(TASK ITEM):
Look through the records below and collect all lines that hold the string "href".

(Extracted data entries)
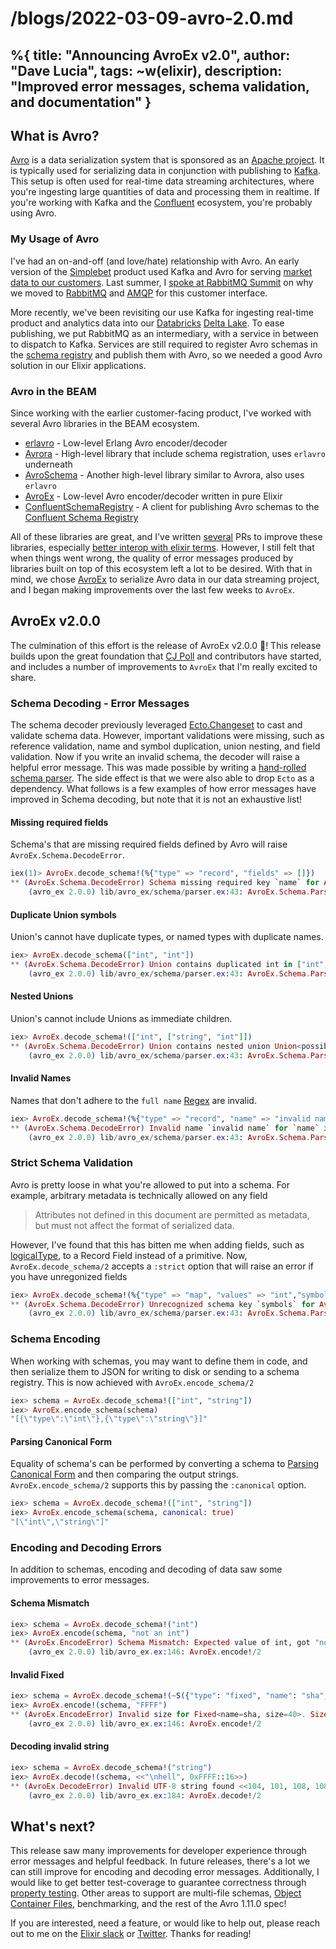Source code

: # /blogs/2022-03-09-avro-2.0.md
%{
    title: "Announcing AvroEx v2.0",
    author: "Dave Lucia",
    tags: ~w(elixir),
    description: "Improved error messages, schema validation, and documentation"
}
---
## What is Avro?

[Avro](https://avro.apache.org/) is a data serialization system that is sponsored as an [Apache project](https://www.apache.org/). It is typically used for serializing data in conjunction with publishing to [Kafka](https://kafka.apache.org/). This setup is often used for real-time data streaming architectures, where you're ingesting large quantities of data and processing them in realtime. If you're working with Kafka and the [Confluent](https://www.confluent.io/) ecosystem, you're probably using Avro.

### My Usage of Avro

I've had an on-and-off (and love/hate) relationship with Avro. An early version of the [Simplebet](https://simplebet.io/) product used Kafka and Avro for serving [market data to our customers](https://thinkingelixir.com/podcast-episodes/075-rabbitmq-and-commanded-at-simplebet-with-dave-lucia/). Last summer, I [spoke at RabbitMQ Summit](https://github.com/davydog187/migrating_from_kafka) on why we moved to [RabbitMQ](https://www.rabbitmq.com/) and [AMQP](https://www.amqp.org/) for this customer interface.

More recently, we've been revisiting our use Kafka for ingesting real-time product and analytics data into our [Databricks](https://databricks.com/) [Delta Lake](https://delta.io/). To ease publishing, we put RabbitMQ as an intermediary, with a service in between to dispatch to Kafka. Services are still required to register Avro schemas in the [schema registry](https://docs.confluent.io/platform/current/schema-registry/index.html) and publish them with Avro, so we needed a good Avro solution in our Elixir applications.

### Avro in the BEAM

Since working with the earlier customer-facing product, I've worked with several Avro libraries in the BEAM ecosystem.

* [erlavro](https://github.com/klarna/erlavro) - Low-level Erlang Avro encoder/decoder
* [Avrora](https://github.com/Strech/avrora) - High-level library that include schema registration, uses `erlavro` underneath
* [AvroSchema](https://github.com/cogini/avro_schema) - Another high-level library similar to Avrora, also uses `erlavro`
* [AvroEx](https://github.com/beam-community/avro_ex) - Low-level Avro encoder/decoder written in pure Elixir
* [ConfluentSchemaRegistry](https://github.com/cogini/confluent_schema_registry) - A client for publishing Avro schemas to the [Confluent Schema Registry](https://docs.confluent.io/platform/current/schema-registry/index.html)

All of these libraries are great, and I've written [several](https://github.com/klarna/erlavro/commits?author=davydog187) PRs to improve these libraries, especially [better interop with elixir terms](https://github.com/cogini/avro_schema/commits?author=davydog187). However, I still felt that when things went wrong, the quality of error messages produced by libraries built on top of this ecosystem left a lot to be desired. With that in mind, we chose [AvroEx](https://github.com/beam-community/avro_ex) to serialize Avro data in our data streaming project, and I began making improvements over the last few weeks to `AvroEx`.

## AvroEx v2.0.0

The culmination of this effort is the release of AvroEx v2.0.0 🥳! This release builds upon the great foundation that [CJ Poll](https://github.com/CJPoll) and contributors have started, and includes a number of improvements to `AvroEx` that I'm really excited to share.

### Schema Decoding - Error Messages

The schema decoder previously leveraged [Ecto.Changeset](https://hexdocs.pm/ecto/Ecto.Changeset.html) to cast and validate schema data. However, important validations were missing, such as reference validation, name and symbol duplication, union nesting, and field validation. Now if you write an invalid schema, the decoder will raise a helpful error message. This was made possible by writing a [hand-rolled schema parser](https://github.com/beam-community/avro_ex/pull/62). The side effect is that we were also able to drop `Ecto` as a dependency. What follows is a few examples of how error messages have improved in Schema decoding, but note that it is not an exhaustive list!


#### Missing required fields

Schema's that are missing required fields defined by Avro will raise `AvroEx.Schema.DecodeError`.

```elixir
iex(1)> AvroEx.decode_schema!(%{"type" => "record", "fields" => []})
** (AvroEx.Schema.DecodeError) Schema missing required key `name` for AvroEx.Schema.Record in %{"fields" => [], "type" => "record"}
    (avro_ex 2.0.0) lib/avro_ex/schema/parser.ex:43: AvroEx.Schema.Parser.parse!/2
```

#### Duplicate Union symbols

Union's cannot have duplicate types, or named types with duplicate names.

```elixir
iex> AvroEx.decode_schema(["int", "int"])
** (AvroEx.Schema.DecodeError) Union contains duplicated int in ["int", "int"]
    (avro_ex 2.0.0) lib/avro_ex/schema/parser.ex:43: AvroEx.Schema.Parser.parse!/2
```

#### Nested Unions

Union's cannot include Unions as immediate children.

```elixir
iex> AvroEx.decode_schema!(["int", ["string", "int"]])
** (AvroEx.Schema.DecodeError) Union contains nested union Union<possibilities=string|int> as immediate child in ["int", ["string", "int"]]
    (avro_ex 2.0.0) lib/avro_ex/schema/parser.ex:43: AvroEx.Schema.Parser.parse!/2
```

#### Invalid Names

Names that don't adhere to the `full name` [Regex](https://avro.apache.org/docs/1.11.0/spec.html#names) are invalid.

```elixir
iex> AvroEx.decode_schema!(%{"type" => "record", "name" => "invalid name",  "fields" => []})
** (AvroEx.Schema.DecodeError) Invalid name `invalid name` for `name` in %{"fields" => [], "name" => "invalid name", "type" => "record"}
    (avro_ex 2.0.0) lib/avro_ex/schema/parser.ex:43: AvroEx.Schema.Parser.parse!/2
```

### Strict Schema Validation

Avro is pretty loose in what you're allowed to put into a schema. For example, arbitrary metadata is technically allowed on any field

> Attributes not defined in this document are permitted as metadata, but must not affect the format of serialized data.

However, I've found that this has bitten me when adding fields, such as [logicalType](https://avro.apache.org/docs/1.11.0/spec.html#Logical+Types), to a Record Field instead of a primitive. Now, `AvroEx.decode_schema/2` accepts a `:strict` option that will raise an error if you have unregonized fields

```elixir
iex> AvroEx.decode_schema!(%{"type" => "map", "values" => "int","symbols" => ["a"]}, strict: true)
** (AvroEx.Schema.DecodeError) Unrecognized schema key `symbols` for AvroEx.Schema.Map in %{"symbols" => ["a"], "type" => "map", "values" => "int"}
    (avro_ex 2.0.0) lib/avro_ex/schema/parser.ex:43: AvroEx.Schema.Parser.parse!/2
```

### Schema Encoding

When working with schemas, you may want to define them in code, and then serialize them to JSON for writing to disk or sending to a schema registry. This is now achieved with `AvroEx.encode_schema/2`

```elixir
iex> schema = AvroEx.decode_schema!(["int", "string"])
iex> AvroEx.encode_schema(schema)
"[{\"type\":\"int\"},{\"type\":\"string\"}]"
```

#### Parsing Canonical Form

Equality of schema's can be performed by converting a schema to [Parsing Canonical Form](https://avro.apache.org/docs/1.11.0/spec.html#Parsing+Canonical+Form+for+Schemas) and then comparing the output strings. `AvroEx.encode_schema/2` supports this by passing the `:canonical` option.

```elixir
iex> schema = AvroEx.decode_schema!(["int", "string"])
iex> AvroEx.encode_schema(schema, canonical: true)
"[\"int\",\"string\"]"
```

### Encoding and Decoding Errors

In addition to schemas, encoding and decoding of data saw some improvements to error messages.

#### Schema Mismatch

```elixir
iex> schema = AvroEx.decode_schema!("int")
iex> AvroEx.encode(schema, "not an int")
** (AvroEx.EncodeError) Schema Mismatch: Expected value of int, got "not an int"
    (avro_ex 2.0.0) lib/avro_ex.ex:146: AvroEx.encode!/2
```

#### Invalid Fixed

```elixir
iex> schema = AvroEx.decode_schema!(~S({"type": "fixed", "name": "sha", "size": 40}))
iex> AvroEx.encode!(schema, "FFFF")
** (AvroEx.EncodeError) Invalid size for Fixed<name=sha, size=40>. Size of 4 for "FFFF"
    (avro_ex 2.0.0) lib/avro_ex.ex:146: AvroEx.encode!/2
```

#### Decoding invalid string

```elixir
iex> schema = AvroEx.decode_schema!("string")
iex> AvroEx.decode!(schema, <<"\nhell", 0xFFFF::16>>)
** (AvroEx.DecodeError) Invalid UTF-8 string found <<104, 101, 108, 108, 255>>.
    (avro_ex 2.0.0) lib/avro_ex.ex:184: AvroEx.decode!/2
```

## What's next?

This release saw many improvements for developer experience through error messages and helpful feedback. In future releases, there's a lot we can still improve for encoding and decoding error messages. Additionally, I would like to get better test-coverage to guarantee correctness through [property testing](https://github.com/beam-community/avro_ex/issues/51). Other areas to support are multi-file schemas, [Object Container Files](https://avro.apache.org/docs/1.11.0/spec.html#Object+Container+Files), benchmarking, and the rest of the Avro 1.11.0 spec!

If you are interested, need a feature, or would like to help out, please reach out to me on the [Elixir slack](https://elixir-slackin.herokuapp.com/) or [Twitter](https://twitter.com/davydog187). Thanks for reading!
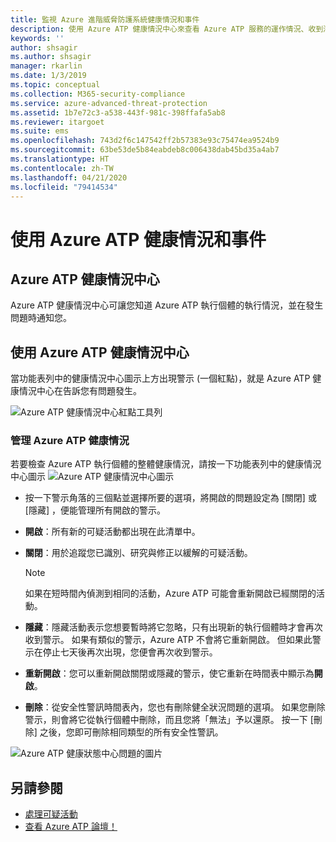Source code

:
 ```yaml
---
title: 監視 Azure 進階威脅防護系統健康情況和事件
description: 使用 Azure ATP 健康情況中心來查看 Azure ATP 服務的運作情況、收到潛在問題的警示，以及在事件檢視器中檢視系統事件。
keywords: ''
author: shsagir
ms.author: shsagir
manager: rkarlin
ms.date: 1/3/2019
ms.topic: conceptual
ms.collection: M365-security-compliance
ms.service: azure-advanced-threat-protection
ms.assetid: 1b7e72c3-a538-443f-981c-398ffafa5ab8
ms.reviewer: itargoet
ms.suite: ems
ms.openlocfilehash: 743d2f6c147542ff2b57383e93c75474ea9524b9
ms.sourcegitcommit: 63be53de5b84eabdeb8c006438dab45bd35a4ab7
ms.translationtype: HT
ms.contentlocale: zh-TW
ms.lasthandoff: 04/21/2020
ms.locfileid: "79414534"
---
```

# <a name="work-with-azure-atp-health-and-events"></a>使用 Azure ATP 健康情況和事件

## <a name="azure-atp-health-center"></a>Azure ATP 健康情況中心 

Azure ATP 健康情況中心可讓您知道 Azure ATP 執行個體的執行情況，並在發生問題時通知您。

## <a name="working-with-the-azure-atp-health-center"></a>使用 Azure ATP 健康情況中心

當功能表列中的健康情況中心圖示上方出現警示 (一個紅點)，就是 Azure ATP 健康情況中心在告訴您有問題發生。

![Azure ATP 健康情況中心紅點工具列](media/atp-health-bar.png)

### <a name="managing-azure-atp-health"></a>管理 Azure ATP 健康情況
若要檢查 Azure ATP 執行個體的整體健康情況，請按一下功能表列中的健康情況中心圖示 ![Azure ATP 健康情況中心圖示](media/atp-red-dot.png)

-   按一下警示角落的三個點並選擇所要的選項，將開啟的問題設定為 [關閉]  或 [隱藏]  ，便能管理所有開啟的警示。

-   **開啟**：所有新的可疑活動都出現在此清單中。

-   **關閉**：用於追蹤您已識別、研究與修正以緩解的可疑活動。

    > [!NOTE]
    > 如果在短時間內偵測到相同的活動，Azure ATP 可能會重新開啟已經關閉的活動。
    
-   **隱藏**：隱藏活動表示您想要暫時將它忽略，只有出現新的執行個體時才會再次收到警示。 如果有類似的警示，Azure ATP 不會將它重新開啟。 但如果此警示在停止七天後再次出現，您便會再次收到警示。

-   **重新開啟**：您可以重新開啟關閉或隱藏的警示，使它重新在時間表中顯示為**開啟**。

-   **刪除**：從安全性警訊時間表內，您也有刪除健全狀況問題的選項。 如果您刪除警示，則會將它從執行個體中刪除，而且您將「無法」予以還原。 按一下 [刪除] 之後，您即可刪除相同類型的所有安全性警訊。



![Azure ATP 健康狀態中心問題的圖片](media/atp-health-issue.png)






## <a name="see-also"></a>另請參閱

- [處理可疑活動](working-with-suspicious-activities.md)
- [查看 Azure ATP 論壇！](https://aka.ms/azureatpcommunity)

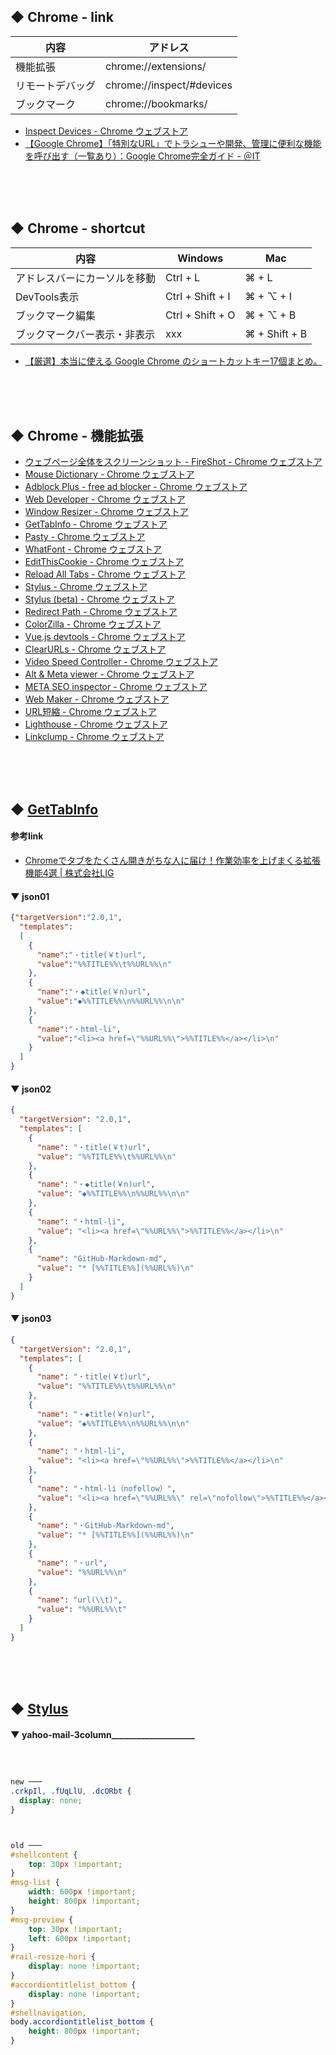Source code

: 
## ◆ Chrome - link
<table>
<thead>
<tr><th>内容</th><th>アドレス</th></tr>
</thead>
<tbody>
<tr><td>機能拡張</td><td>chrome://extensions/</td></tr>
<tr><td>リモートデバッグ</td><td>chrome://inspect/#devices</td></tr>
<tr><td>ブックマーク</td><td>chrome://bookmarks/</td></tr>
</tbody>
</table>

* [Inspect Devices - Chrome ウェブストア](https://chrome.google.com/webstore/detail/inspect-devices/pjpobmgdbnbegggcdgbljfgplleejmkb/)
* [【Google Chrome】「特別なURL」でトラシューや開発、管理に便利な機能を呼び出す（一覧あり）：Google Chrome完全ガイド - ＠IT](https://www.atmarkit.co.jp/ait/articles/1611/21/news027.html)

<br><br><br>


## ◆ Chrome - shortcut
<table>
<thead>
<tr><th>内容</th><th>Windows</th><th>Mac</th></tr>
</thead>
<tbody>
<tr><td>アドレスバーにカーソルを移動</td><td>Ctrl + L</td><td>⌘ + L</td></tr>
<tr><td>DevTools表示</td><td>Ctrl + Shift + I</td><td>⌘ + ⌥ + I</td></tr>
<tr><td>ブックマーク編集</td><td>Ctrl + Shift + O</td><td>⌘ + ⌥ + B</td></tr>
<tr><td>ブックマークバー表示・非表示</td><td>xxx</td><td>⌘ + Shift + B</td></tr>
</tbody>
</table>

* [【厳選】本当に使える Google Chrome のショートカットキー17個まとめ。](https://wayohoo.com/google-chrome/tips/useful-shortcut-key-list.html)

<br><br><br>





## ◆ Chrome - 機能拡張
* [ウェブページ全体をスクリーンショット - FireShot - Chrome ウェブストア](https://chrome.google.com/webstore/detail/take-webpage-screenshots/mcbpblocgmgfnpjjppndjkmgjaogfceg)
* [Mouse Dictionary - Chrome ウェブストア](https://chrome.google.com/webstore/detail/mouse-dictionary/dnclbikcihnpjohihfcmmldgkjnebgnj)
* [Adblock Plus - free ad blocker - Chrome ウェブストア](https://chrome.google.com/webstore/detail/adblock-plus-free-ad-bloc/cfhdojbkjhnklbpkdaibdccddilifddb)
* [Web Developer - Chrome ウェブストア](https://chrome.google.com/webstore/detail/web-developer/bfbameneiokkgbdmiekhjnmfkcnldhhm)
* [Window Resizer - Chrome ウェブストア](https://chrome.google.com/webstore/detail/window-resizer/kkelicaakdanhinjdeammmilcgefonfh)
* [GetTabInfo - Chrome ウェブストア](https://chrome.google.com/webstore/detail/gettabinfo/iadhcoaabobddcebhmheikmbcjcigjhc)
* [Pasty - Chrome ウェブストア](https://chrome.google.com/webstore/detail/pasty/hdjihnnclpjhfdbbinmgoiehhoehhlgf)
* [WhatFont - Chrome ウェブストア](https://chrome.google.com/webstore/detail/whatfont/jabopobgcpjmedljpbcaablpmlmfcogm)
* [EditThisCookie - Chrome ウェブストア](https://chrome.google.com/webstore/detail/editthiscookie/fngmhnnpilhplaeedifhccceomclgfbg)
* [Reload All Tabs - Chrome ウェブストア](https://chrome.google.com/webstore/detail/reload-all-tabs/lgpdljdpanfecnpindkbnikegohoobci)
* [Stylus - Chrome ウェブストア](https://chrome.google.com/webstore/detail/stylus/clngdbkpkpeebahjckkjfobafhncgmne)
* [Stylus (beta) - Chrome ウェブストア](https://chrome.google.com/webstore/detail/stylus-beta/apmmpaebfobifelkijhaljbmpcgbjbdo)
* [Redirect Path - Chrome ウェブストア](https://chrome.google.com/webstore/detail/redirect-path/aomidfkchockcldhbkggjokdkkebmdll)
* [ColorZilla - Chrome ウェブストア](https://chrome.google.com/webstore/detail/colorzilla/bhlhnicpbhignbdhedgjhgdocnmhomnp)
* [Vue.js devtools - Chrome ウェブストア](https://chrome.google.com/webstore/detail/vuejs-devtools/nhdogjmejiglipccpnnnanhbledajbpd)
* [ClearURLs - Chrome ウェブストア](https://chrome.google.com/webstore/detail/clearurls/lckanjgmijmafbedllaakclkaicjfmnk)
* [Video Speed Controller - Chrome ウェブストア](https://chrome.google.com/webstore/detail/video-speed-controller/nffaoalbilbmmfgbnbgppjihopabppdk)
* [Alt & Meta viewer - Chrome ウェブストア](https://chrome.google.com/webstore/detail/alt-meta-viewer/jjcjblcbnjhgjlnclhficglfjedhpjhl)
* [META SEO inspector - Chrome ウェブストア](https://chrome.google.com/webstore/detail/meta-seo-inspector/ibkclpciafdglkjkcibmohobjkcfkaef)
* [Web Maker - Chrome ウェブストア](https://chrome.google.com/webstore/detail/web-maker/lkfkkhfhhdkiemehlpkgjeojomhpccnh)
* [URL短縮 - Chrome ウェブストア](https://chrome.google.com/webstore/detail/url-shortener/lficfkhdmdhjejgdnifkgmgdgnbmdhbb)
* [Lighthouse - Chrome ウェブストア](https://chrome.google.com/webstore/detail/lighthouse/blipmdconlkpinefehnmjammfjpmpbjk)
* [Linkclump - Chrome ウェブストア](https://chrome.google.com/webstore/detail/linkclump/lfpjkncokllnfokkgpkobnkbkmelfefj)

<br><br><br>






## ◆ [GetTabInfo](https://chrome.google.com/webstore/detail/gettabinfo/iadhcoaabobddcebhmheikmbcjcigjhc)

#### 参考link
* [Chromeでタブをたくさん開きがちな人に届け！作業効率を上げまくる拡張機能4選 | 株式会社LIG](https://liginc.co.jp/485496)


#### ▼ json01
```json
{"targetVersion":"2.0,1",
  "templates":
  [
    {
      "name":"・title(￥t)url",
      "value":"%%TITLE%%\t%%URL%%\n"
    },
    {
      "name":"・◆title(￥n)url",
      "value":"◆%%TITLE%%\n%%URL%%\n\n"
    },
    {
      "name":"・html-li",
      "value":"<li><a href=\"%%URL%%\">%%TITLE%%</a></li>\n"
    }
  ]
}
```

#### ▼ json02
```json
{
  "targetVersion": "2.0,1",
  "templates": [
    {
      "name": "・title(￥t)url",
      "value": "%%TITLE%%\t%%URL%%\n"
    },
    {
      "name": "・◆title(￥n)url",
      "value": "◆%%TITLE%%\n%%URL%%\n\n"
    },
    {
      "name": "・html-li",
      "value": "<li><a href=\"%%URL%%\">%%TITLE%%</a></li>\n"
    },
    {
      "name": "GitHub-Markdown-md",
      "value": "* [%%TITLE%%](%%URL%%)\n"
    }
  ]
}
```

#### ▼ json03
```json
{
  "targetVersion": "2.0,1",
  "templates": [
    {
      "name": "・title(￥t)url",
      "value": "%%TITLE%%\t%%URL%%\n"
    },
    {
      "name": "・◆title(￥n)url",
      "value": "◆%%TITLE%%\n%%URL%%\n\n"
    },
    {
      "name": "・html-li",
      "value": "<li><a href=\"%%URL%%\">%%TITLE%%</a></li>\n"
    },
    {
      "name": "・html-li（nofollow）",
      "value": "<li><a href=\"%%URL%%\" rel=\"nofollow\">%%TITLE%%</a></li>\n"
    },
    {
      "name": "・GitHub-Markdown-md",
      "value": "* [%%TITLE%%](%%URL%%)\n"
    },
    {
      "name": "・url",
      "value": "%%URL%%\n"
    },
    {
      "name": "url(\\t)",
      "value": "%%URL%%\t"
    }
  ]
}
```

<br><br><br>


## ◆ [Stylus](https://chrome.google.com/webstore/detail/stylus/clngdbkpkpeebahjckkjfobafhncgmne/related?hl=ja)

#### ▼ yahoo-mail-3column____________________
```css



new ───
.crkpIl, .fUqLlU, .dcORbt {
  display: none;
}



old ───
#shellcontent {
    top: 30px !important;
}
#msg-list {
    width: 600px !important;
    height: 800px !important;
}
#msg-preview {
    top: 30px !important;
    left: 600px !important;
}
#rail-resize-hori {
    display: none !important;
}
#accordiontitlelist_bottom {
    display: none !important;
}
#shellnavigation,
body.accordiontitlelist_bottom {
    height: 800px !important;
}
```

(ANSWER SECTION):
      "value":"<li><a href=\"%%URL%%\">%%TITLE%%</a></li>\n"
      "value": "<li><a href=\"%%URL%%\">%%TITLE%%</a></li>\n"
      "value": "<li><a href=\"%%URL%%\">%%TITLE%%</a></li>\n"
      "value": "<li><a href=\"%%URL%%\" rel=\"nofollow\">%%TITLE%%</a></li>\n"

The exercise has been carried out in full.